VisorVisor
ComponentsOverlay

Session Timeout

Non-dismissible full-screen overlay for auth session expiry. Renders at portal root, blurs app content beneath, and redirects to login with the current path preserved as a return URL.

Basic

Triggers the session timeout overlay. Click "Sign in" or "Return home" to dismiss the demo.

Redirecting State

When onSignIn returns a Promise, the overlay automatically enters the redirecting state — the CTA shows a spinner, the label changes to "Signing in…", and both buttons are disabled until the Promise resolves.

Without Return Home

Omit onReturnHome to hide the ghost escape hatch. The user can only sign in.

Installation

npx visor add session-timeout

This copies two files into your project:

  • components/ui/session-timeout/session-timeout.tsx — the component
  • components/ui/session-timeout/session-timeout.module.css — the styles

Usage

Mount SessionTimeout near the top of your app tree (e.g., in the root layout or a shared auth provider). Drive open from your auth event listener and call your login redirect inside onSignIn.

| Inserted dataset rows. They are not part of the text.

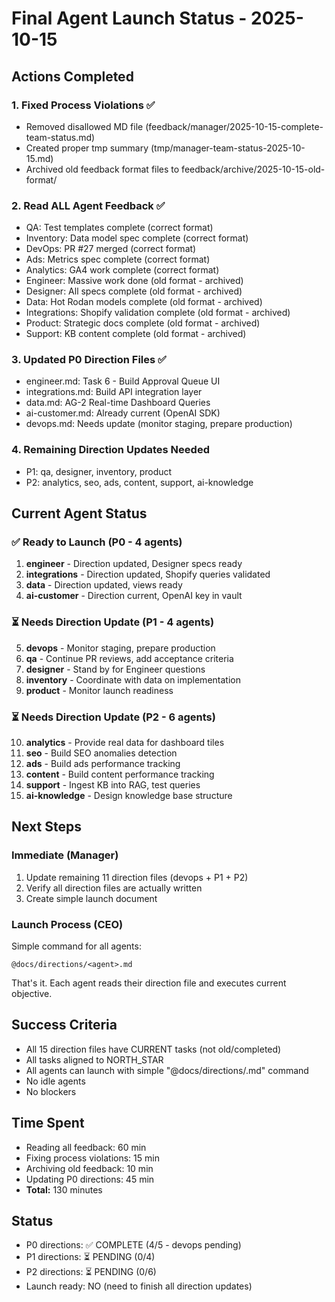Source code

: # Final Agent Launch Status - 2025-10-15

## Actions Completed

### 1. Fixed Process Violations ✅
- Removed disallowed MD file (feedback/manager/2025-10-15-complete-team-status.md)
- Created proper tmp summary (tmp/manager-team-status-2025-10-15.md)
- Archived old feedback format files to feedback/archive/2025-10-15-old-format/

### 2. Read ALL Agent Feedback ✅
- QA: Test templates complete (correct format)
- Inventory: Data model spec complete (correct format)
- DevOps: PR #27 merged (correct format)
- Ads: Metrics spec complete (correct format)
- Analytics: GA4 work complete (correct format)
- Engineer: Massive work done (old format - archived)
- Designer: All specs complete (old format - archived)
- Data: Hot Rodan models complete (old format - archived)
- Integrations: Shopify validation complete (old format - archived)
- Product: Strategic docs complete (old format - archived)
- Support: KB content complete (old format - archived)

### 3. Updated P0 Direction Files ✅
- engineer.md: Task 6 - Build Approval Queue UI
- integrations.md: Build API integration layer
- data.md: AG-2 Real-time Dashboard Queries
- ai-customer.md: Already current (OpenAI SDK)
- devops.md: Needs update (monitor staging, prepare production)

### 4. Remaining Direction Updates Needed
- P1: qa, designer, inventory, product
- P2: analytics, seo, ads, content, support, ai-knowledge

## Current Agent Status

### ✅ Ready to Launch (P0 - 4 agents)
1. **engineer** - Direction updated, Designer specs ready
2. **integrations** - Direction updated, Shopify queries validated
3. **data** - Direction updated, views ready
4. **ai-customer** - Direction current, OpenAI key in vault

### ⏳ Needs Direction Update (P1 - 4 agents)
5. **devops** - Monitor staging, prepare production
6. **qa** - Continue PR reviews, add acceptance criteria
7. **designer** - Stand by for Engineer questions
8. **inventory** - Coordinate with data on implementation
9. **product** - Monitor launch readiness

### ⏳ Needs Direction Update (P2 - 6 agents)
10. **analytics** - Provide real data for dashboard tiles
11. **seo** - Build SEO anomalies detection
12. **ads** - Build ads performance tracking
13. **content** - Build content performance tracking
14. **support** - Ingest KB into RAG, test queries
15. **ai-knowledge** - Design knowledge base structure

## Next Steps

### Immediate (Manager)
1. Update remaining 11 direction files (devops + P1 + P2)
2. Verify all direction files are actually written
3. Create simple launch document

### Launch Process (CEO)
Simple command for all agents:
```
@docs/directions/<agent>.md
```

That's it. Each agent reads their direction file and executes current objective.

## Success Criteria
- All 15 direction files have CURRENT tasks (not old/completed)
- All tasks aligned to NORTH_STAR
- All agents can launch with simple "@docs/directions/<agent>.md" command
- No idle agents
- No blockers

## Time Spent
- Reading all feedback: 60 min
- Fixing process violations: 15 min
- Archiving old feedback: 10 min
- Updating P0 directions: 45 min
- **Total:** 130 minutes

## Status
- P0 directions: ✅ COMPLETE (4/5 - devops pending)
- P1 directions: ⏳ PENDING (0/4)
- P2 directions: ⏳ PENDING (0/6)
- Launch ready: NO (need to finish all direction updates)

import { SessionTimeout } from '@/components/ui/session-timeout/session-timeout';
import { useRouter, usePathname } from 'next/navigation';

export function SessionGuard({ isExpired }: { isExpired: boolean }) {
  const router = useRouter();
  const pathname = usePathname();

  async function handleSignIn() {
    const redirect = encodeURIComponent(pathname);
    router.push(`/login?redirect=${redirect}`);
  }

  return (
    <SessionTimeout
      open={isExpired}
      onSignIn={handleSignIn}
      onReturnHome={() => router.push('/')}
    />
  );
}

With Supabase

import { useEffect, useState } from 'react';
import { createClient } from '@/lib/supabase/client';
import { SessionTimeout } from '@/components/ui/session-timeout/session-timeout';
import { useRouter, usePathname } from 'next/navigation';

export function SessionGuard({ children }: { children: React.ReactNode }) {
  const [expired, setExpired] = useState(false);
  const router = useRouter();
  const pathname = usePathname();
  const supabase = createClient();

  useEffect(() => {
    const { data: { subscription } } = supabase.auth.onAuthStateChange(
      (event) => {
        if (event === 'SIGNED_OUT') setExpired(true);
        if (event === 'SIGNED_IN') setExpired(false);
      }
    );
    return () => subscription.unsubscribe();
  }, [supabase]);

  async function handleSignIn() {
    const redirect = encodeURIComponent(pathname);
    router.push(`/login?redirect=${redirect}`);
  }

  return (
    <>
      {children}
      <SessionTimeout
        open={expired}
        onSignIn={handleSignIn}
        onReturnHome={() => router.push('/')}
      />
    </>
  );
}

API Reference

SessionTimeoutProps

No props data available for “session-timeout”.

Behavior

BehaviorDetail
ESC keyInert — does not close the overlay
Backdrop clickInert — does not close the overlay
onSignIn (sync)Closes immediately (consumer's responsibility)
onSignIn (async Promise)Shows spinner + "Signing in…", disables both buttons until settled
onReturnHome omitted"Return home" link is not rendered
open flips to falseRedirecting state resets automatically

Composition

SessionTimeout builds on @radix-ui/react-dialog via DialogPrimitive. It sets onEscapeKeyDown, onPointerDownOutside, and onInteractOutside to event.preventDefault() to enforce the non-dismissible contract. The overlay renders via DialogPrimitive.Portal at the React portal root — it is never trapped inside a page component's DOM subtree.

Accessibility

  • aria-labelledby links the visible headline; aria-describedby links the body copy.
  • The card surface carries role="alertdialog" and aria-modal="true".
  • Focus is trapped inside the overlay while open (Radix built-in).
  • The "Sign in" button reports aria-busy during the redirecting state.
  • The lock icon is aria-hidden; content meaning is carried by the headline and body copy.